By Sandeep Chowtala / INN Live
As soon as Prem Watsa stepped down from Blackberry's board in August, speculation that he would launch a bid for the troubled smartphone maker started to swirl. Six weeks later, the man some call Canada's Warren Buffett has delivered, beginning a rescue project he once said could take four or five years. Just over a year ago, Watsa said BlackBerry was a "Canadian success story," a good buy and a likely turnaround story even though its market share was tumbling.
BlackBerry's fortunes have only deteriorated since then, with the latest blow coming on Friday, when Blackberry said it would cut more than a third of its workforce as it retreats from the consumer market in favor of its traditional strength serving businesses and governments.
But Watsa, chief executive of Fairfax Financial Holding Ltd, which is the top BlackBerry shareholder, is an old hand at looking wrong today and right tomorrow
On Monday, BlackBerry said it agreed to be acquired by a consortium led by Fairfax for $4.7 billion, a move observers said could allow the company to put its house back in order out of the public eye.

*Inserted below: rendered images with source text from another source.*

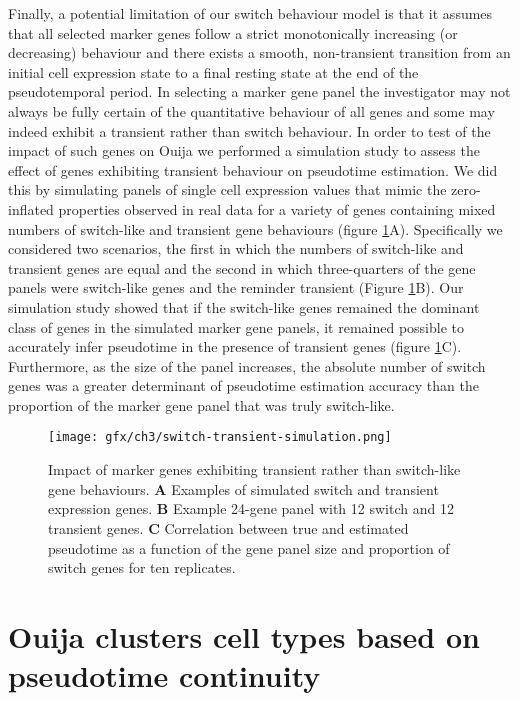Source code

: Finally, a potential limitation of our switch behaviour model is that it assumes that all selected marker genes follow a strict monotonically increasing (or decreasing) behaviour and there exists a smooth, non-transient transition from an initial cell expression state to a final resting state at the end of the pseudotemporal period. In selecting a marker gene panel the investigator may not always be fully certain of the quantitative behaviour of all genes and some may indeed exhibit a transient rather than switch behaviour. In order to test of the impact of such genes on Ouija we performed a simulation study to assess the effect of genes exhibiting transient behaviour on pseudotime estimation. We did this by simulating panels of single cell expression values that mimic the zero-inflated properties observed in real data for a variety of genes containing mixed numbers of switch-like and transient gene behaviours (figure \ref{fig:switch-transient-simulation}A). Specifically we considered two scenarios, the first in which the numbers of switch-like and transient genes are equal and the second in which three-quarters of the gene panels were switch-like genes and the reminder transient (Figure \ref{fig:switch-transient-simulation}B). Our simulation study showed that if the switch-like genes remained the dominant class of genes in the simulated marker gene panels, it remained possible to accurately infer pseudotime in the presence of transient genes (figure \ref{fig:switch-transient-simulation}C). Furthermore, as the size of the panel increases, the absolute number of switch genes was a greater determinant of pseudotime estimation accuracy than the proportion of the marker gene panel that was truly switch-like.

\begin{figure}
	\texttt{[image: gfx/ch3/switch-transient-simulation.png]}
	\caption[Impact of marker genes exhibiting transient rather than switch-like gene behaviours.]{Impact of marker genes exhibiting transient rather than switch-like gene behaviours. \textbf{A} Examples of simulated switch and transient expression genes. \textbf{B} Example 24-gene panel with 12 switch and 12 transient genes. \textbf{C} Correlation between true and estimated pseudotime as a function of the gene panel size and proportion of switch genes for ten replicates.}
	\label{fig:switch-transient-simulation}
\end{figure}


\section{Ouija clusters cell types based on pseudotime continuity}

Fairfax, both an insurance holding company and Watsa's investment vehicle, was on the losing end of bets against the market in the mid 2000s as Watsa waited for the US mortgage industry to collapse.
The company's stock fell by 50 per cent between mid-2003 and mid-2006 as Watsa's purchases of credit default swaps flattened profits, while rivals feasted on a housing-fed bull market.

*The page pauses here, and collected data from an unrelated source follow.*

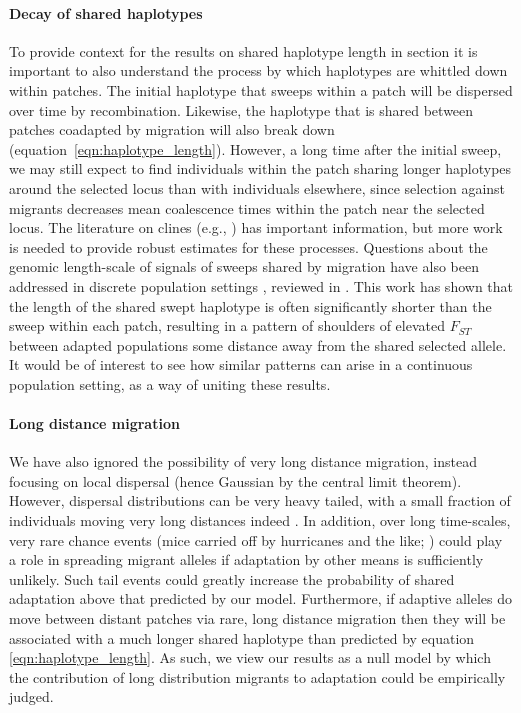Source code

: \documentclass{article}
\newcommand{\linelabel}[1]{}
\newcommand{\citep}[1]{\cite{#1}}
\newcommand{\citet}[1]{\cite{#1}}
\newcommand{\secref}[1]{{\emph{\nameref{#1}}}}
\begin{document}
\paragraph{Decay of shared haplotypes} \linelabel{rr:haplotype_discussion}
To provide context for the results on shared haplotype length in
section \secref{ss:haplotype_length}
it is important to also understand
the process by which haplotypes are whittled down within patches.
The initial haplotype that sweeps within a patch 
will be dispersed over time by recombination.
Likewise, the haplotype that is shared between patches coadapted by migration
will also break down
(equation~\ref{eqn:haplotype_length}).
However, a long time after the initial sweep,
we may still expect to find individuals within the patch sharing longer haplotypes around the selected locus
than with individuals elsewhere,
since selection against migrants 
decreases mean coalescence times within the patch near the selected locus.  %
The literature on clines (e.g., \citet{barton1979geneflow}) has important information,
but more work is needed
to provide robust estimates for these processes.
Questions about the genomic length-scale of signals of
sweeps shared by migration have also been addressed in discrete
population settings \citep{slatkin1998hitchhiking,kim2011hitchhiking}, reviewed in \citet{barton2000genetic}. 
This work has shown that the length of the shared swept haplotype is often significantly
shorter than the sweep within each patch, resulting in a pattern of
shoulders of elevated $F_{ST}$ between adapted populations some distance away from
the shared selected allele. It would be of interest to see how similar
patterns can arise in a continuous population setting, as a way of
uniting these results.

\paragraph{Long distance migration}
We have also ignored the possibility of very long distance migration,
instead focusing on local dispersal (hence Gaussian by the central limit theorem).
However, dispersal distributions can be very heavy tailed, 
with a small fraction of individuals moving very long distances indeed \citep{levin2003ecology,reynolds2009levy}.
In addition, over long time-scales, very rare chance events (mice carried off by hurricanes and the like; \citet{censky1998overwater,nathan2008mechanisms})
could play a role in spreading migrant alleles if adaptation by other means is sufficiently unlikely.
Such tail events could greatly increase the probability of shared adaptation above that predicted by our model. 
Furthermore, if adaptive alleles do move between distant patches via rare, long distance migration 
then they will be associated with a much longer shared haplotype than predicted by equation \eqref{eqn:haplotype_length}. 
As such, we view our results as a null model by which the contribution of long distribution migrants to adaptation could be empirically judged.   
\end{document}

But when the market began to weaken in 2007, Fairfax began notching up investment gains, pulling in billion-dollar profits in 2007 and 2008. Then with markets still reeling and other investors licking their wounds, Watsa started to plow money back into equities, bringing another strong year in 2009.
Since their 2006 low of C$100, Fairfax's shares have more than quadrupled. Indeed, Watsa had already shown his investment chops by selling stock ahead of the 1987 stock market crash and buying Japanese puts - or rights to sell stocks at guaranteed prices - ahead of the Tokyo market's collapse in 1990.
Like the billionaire Buffett, an investor Watsa says he admires, Watsa preaches a long view that suggests it may be too early to assess his decision to buy into BlackBerry.
As it sits now, BlackBerry has not been a turnaround story under Watsa's watch. Since January 2012, a period when Fairfax has raised its stake in the company from a little more than 2 per cent to just under 10 per cent, BlackBerry's share price has slumped.
"Prem invests for the long term," Paul Holden, an analyst at CIBC World Markets who follows Fairfax, said earlier this year. "He's held his major stake now for what I would say is a fairly short period of time relative to his investment horizon, so I would say it's probably too early to put any score on that investment."
Watsa stepped down from the BlackBerry board of directors in August, citing a potential conflict of interest, as the company said it was exploring the sale of itself and other options.
Watsa, born in 1950 in Hyderabad, India, and trained as a chemical engineer, has a public profile that has at times bordered on the reclusive since he took over Fairfax in 1985. For his first 15 years at the company, he barely spoke to a reporter, and he only started holding investor conference calls in 2001.
Fairfax has generally not been known as an activist investor, but Watsa has not shied away from a fight, launching a $6 billion lawsuit against a group of hedge funds in 2006, accusing them of conspiring to the drive the company's shares down so they could be shorted.
A short position enables an investor to profit when a stock drops.
To be sure, not all Watsa's moves have been golden. Fairfax had to write off most of its investment in Winnipeg-based media company Canwest in 2009 as the company filed for bankruptcy protection. It also wrote down a significant investment in publisher Torstar in 2008-09.
Speaking last year, Watsa suggested investors looking for a short-term rebound in BlackBerry might be disappointed.
"Is it going to turn around in three months, six months, nine months? No," he told reporters. "But if you're looking four, five years ... We make investments over four or five years."